The National assembly Committee on Public Investments on Governance and Education have raised an alarm over an alleged widespread mismanagement in public universities and tertiary institutions.
The committee chaired by Bumula MP Jack Wamboka, said several financial institutions are grappling with poor financial management.
While appearing before the committee, Vice Chancellors and Principals were put on the spot to explain how hundreds of millions in taxpayer funds were being spent on Enterprise Resource Planning (ERP) systems that have failed to deliver value for money.
The committee noted that most institutions were grappling with complex integration issues and data migrations due to lack of expert oversight and poor vendor selection.
The Commission for University Education (CUE) had awarded a Sh45.7 million contract for an Integrated Management Information System in 2018.

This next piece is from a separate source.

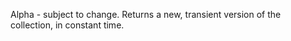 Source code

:   Alpha - subject to change.
  Returns a new, transient version of the collection, in constant time.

At the time of the audit, Sh30.5 million had already been paid, yet there was no clear completion date or comprehensive implementation reports, in breach of Regulation 137 of the Public Procurement and Asset Disposal Regulations, 2020.
A discrepancy of Sh2.5 million was also noted in a mortgage and car loan scheme fund, with no documentation to justify the scheme’s creation, operations, or transactions.
Additionally, the commission failed to remit 90 percent of its surplus Sh80 million as required by the Public Finance Management Regulations, 2015, placing its management in violation of the law.
Meanwhile, Kibabii University was grilled over lack of ethnic diversity in hiring.
Out of 430 staff members, a staggering 75 percent hailed from the same ethnic community.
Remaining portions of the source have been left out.